#### [Information provided]
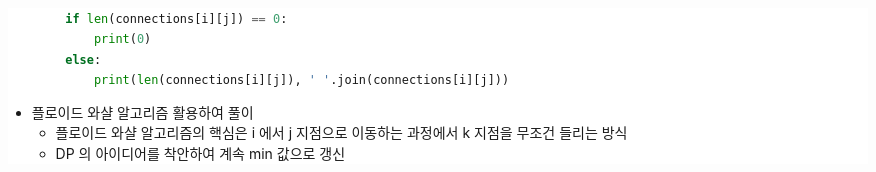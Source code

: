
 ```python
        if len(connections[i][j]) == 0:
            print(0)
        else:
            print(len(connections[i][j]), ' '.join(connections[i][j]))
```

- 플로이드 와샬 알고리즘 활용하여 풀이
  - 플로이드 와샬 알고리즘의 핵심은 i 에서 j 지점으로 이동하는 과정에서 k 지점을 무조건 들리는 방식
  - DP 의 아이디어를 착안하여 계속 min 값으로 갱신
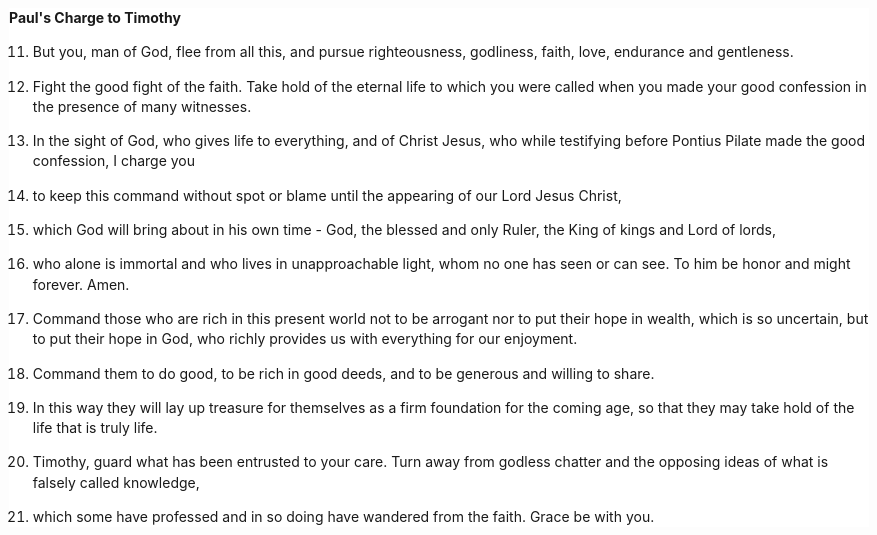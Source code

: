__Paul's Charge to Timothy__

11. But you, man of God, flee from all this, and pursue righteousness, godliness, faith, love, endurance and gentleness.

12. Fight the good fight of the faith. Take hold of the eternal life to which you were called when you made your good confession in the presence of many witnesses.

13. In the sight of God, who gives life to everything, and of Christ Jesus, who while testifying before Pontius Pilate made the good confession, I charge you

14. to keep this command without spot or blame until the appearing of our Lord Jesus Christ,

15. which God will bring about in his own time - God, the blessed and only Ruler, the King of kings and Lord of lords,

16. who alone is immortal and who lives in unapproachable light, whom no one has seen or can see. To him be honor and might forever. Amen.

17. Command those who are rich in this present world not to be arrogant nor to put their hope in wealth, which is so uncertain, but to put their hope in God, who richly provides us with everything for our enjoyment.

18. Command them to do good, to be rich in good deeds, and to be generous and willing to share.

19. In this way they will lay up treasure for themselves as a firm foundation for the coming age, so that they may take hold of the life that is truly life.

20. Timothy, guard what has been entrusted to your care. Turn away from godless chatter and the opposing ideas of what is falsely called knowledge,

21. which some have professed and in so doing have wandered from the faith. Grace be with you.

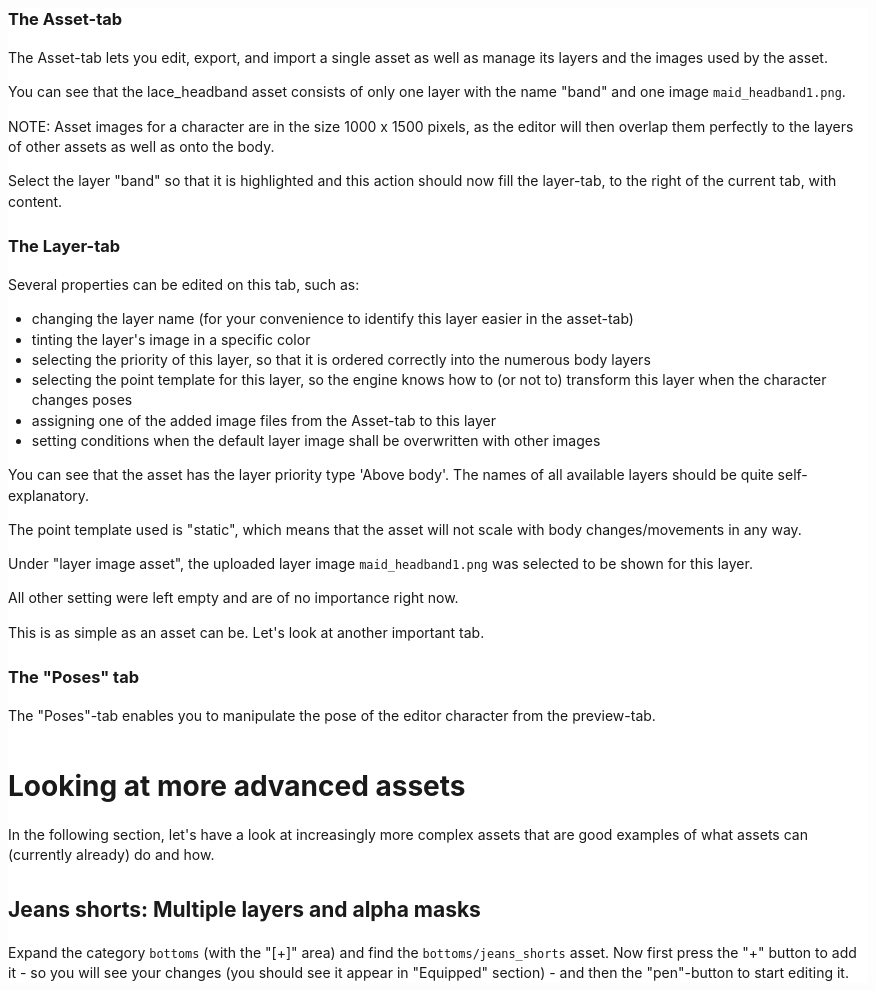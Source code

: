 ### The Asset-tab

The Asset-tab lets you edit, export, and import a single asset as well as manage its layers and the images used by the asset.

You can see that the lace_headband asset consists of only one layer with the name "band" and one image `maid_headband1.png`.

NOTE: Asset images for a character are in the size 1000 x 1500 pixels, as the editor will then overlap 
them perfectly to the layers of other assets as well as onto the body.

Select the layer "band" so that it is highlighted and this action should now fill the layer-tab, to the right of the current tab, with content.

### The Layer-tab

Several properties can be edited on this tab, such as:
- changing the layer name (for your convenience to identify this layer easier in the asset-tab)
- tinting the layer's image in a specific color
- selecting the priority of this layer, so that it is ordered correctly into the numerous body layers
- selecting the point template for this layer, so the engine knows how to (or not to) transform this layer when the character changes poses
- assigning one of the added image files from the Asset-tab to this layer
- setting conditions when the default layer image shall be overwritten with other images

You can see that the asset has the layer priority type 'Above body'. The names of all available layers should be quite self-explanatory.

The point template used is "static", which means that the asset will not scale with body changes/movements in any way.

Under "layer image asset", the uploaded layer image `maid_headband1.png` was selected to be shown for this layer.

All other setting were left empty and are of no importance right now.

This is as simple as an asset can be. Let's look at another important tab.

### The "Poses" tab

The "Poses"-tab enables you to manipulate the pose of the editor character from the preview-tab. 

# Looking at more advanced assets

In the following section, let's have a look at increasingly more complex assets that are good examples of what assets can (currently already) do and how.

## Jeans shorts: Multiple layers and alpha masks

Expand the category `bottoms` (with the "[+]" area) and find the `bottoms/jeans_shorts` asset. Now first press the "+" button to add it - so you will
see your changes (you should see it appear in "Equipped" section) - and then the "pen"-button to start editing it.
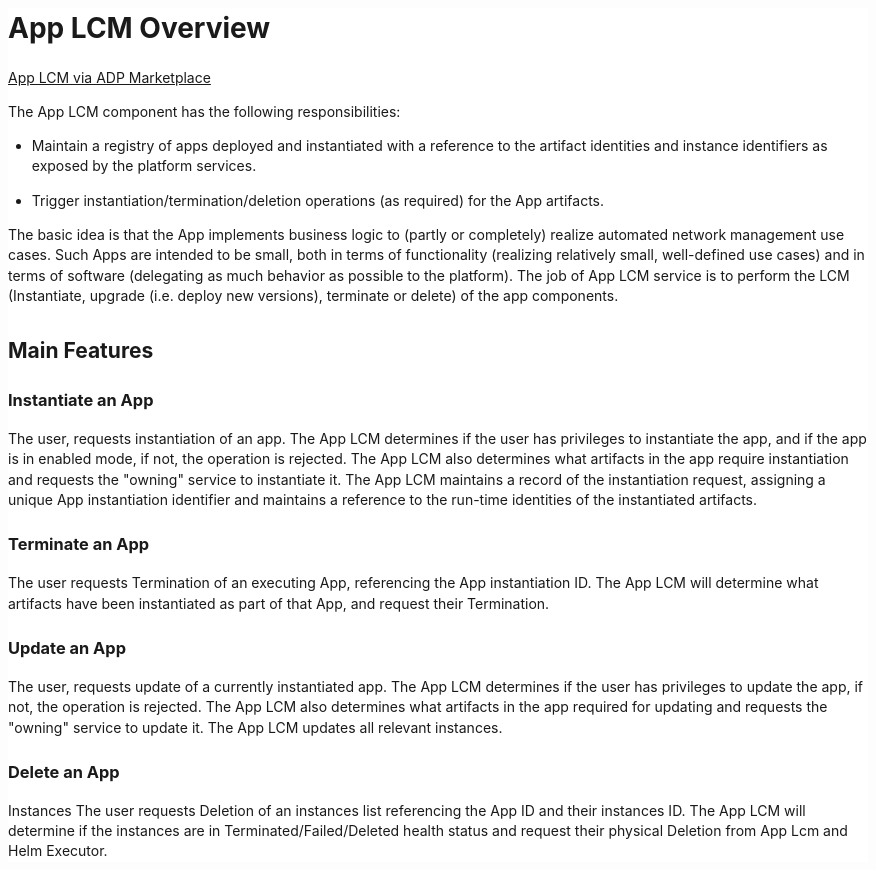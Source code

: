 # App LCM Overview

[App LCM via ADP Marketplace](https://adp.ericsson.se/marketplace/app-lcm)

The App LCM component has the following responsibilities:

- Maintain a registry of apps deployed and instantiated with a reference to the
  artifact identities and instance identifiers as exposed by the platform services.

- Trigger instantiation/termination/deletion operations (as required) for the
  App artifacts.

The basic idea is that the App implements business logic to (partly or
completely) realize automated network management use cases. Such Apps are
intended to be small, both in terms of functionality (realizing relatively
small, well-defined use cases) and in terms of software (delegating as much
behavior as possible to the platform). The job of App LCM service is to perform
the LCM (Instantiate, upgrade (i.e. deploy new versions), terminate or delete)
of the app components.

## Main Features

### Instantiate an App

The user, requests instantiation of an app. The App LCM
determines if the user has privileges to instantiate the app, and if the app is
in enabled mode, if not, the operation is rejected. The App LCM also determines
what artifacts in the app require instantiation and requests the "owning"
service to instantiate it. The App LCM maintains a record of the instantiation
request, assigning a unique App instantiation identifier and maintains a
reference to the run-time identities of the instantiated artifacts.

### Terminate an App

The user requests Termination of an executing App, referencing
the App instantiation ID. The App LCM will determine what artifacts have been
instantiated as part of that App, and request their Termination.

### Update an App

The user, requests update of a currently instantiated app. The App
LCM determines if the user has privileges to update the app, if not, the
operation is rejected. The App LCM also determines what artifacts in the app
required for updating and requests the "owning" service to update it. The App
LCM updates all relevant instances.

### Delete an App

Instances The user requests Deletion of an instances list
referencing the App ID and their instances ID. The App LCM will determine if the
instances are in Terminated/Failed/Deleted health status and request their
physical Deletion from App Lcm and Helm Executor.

* * *

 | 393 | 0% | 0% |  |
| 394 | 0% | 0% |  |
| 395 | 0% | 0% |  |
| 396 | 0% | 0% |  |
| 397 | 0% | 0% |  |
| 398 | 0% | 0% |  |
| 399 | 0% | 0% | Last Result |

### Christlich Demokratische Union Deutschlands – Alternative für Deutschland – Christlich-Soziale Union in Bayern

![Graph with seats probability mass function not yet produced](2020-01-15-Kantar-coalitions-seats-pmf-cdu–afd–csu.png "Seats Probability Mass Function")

#### [What is being asked]
Show each line from the material above where the string "when" can be found.

#### [Solved exercise]
12. Fight the good fight of the faith. Take hold of the eternal life to which you were called when you made your good confession in the presence of many witnesses.
- selecting the point template for this layer, so the engine knows how to (or not to) transform this layer when the character changes poses
- setting conditions when the default layer image shall be overwritten with other images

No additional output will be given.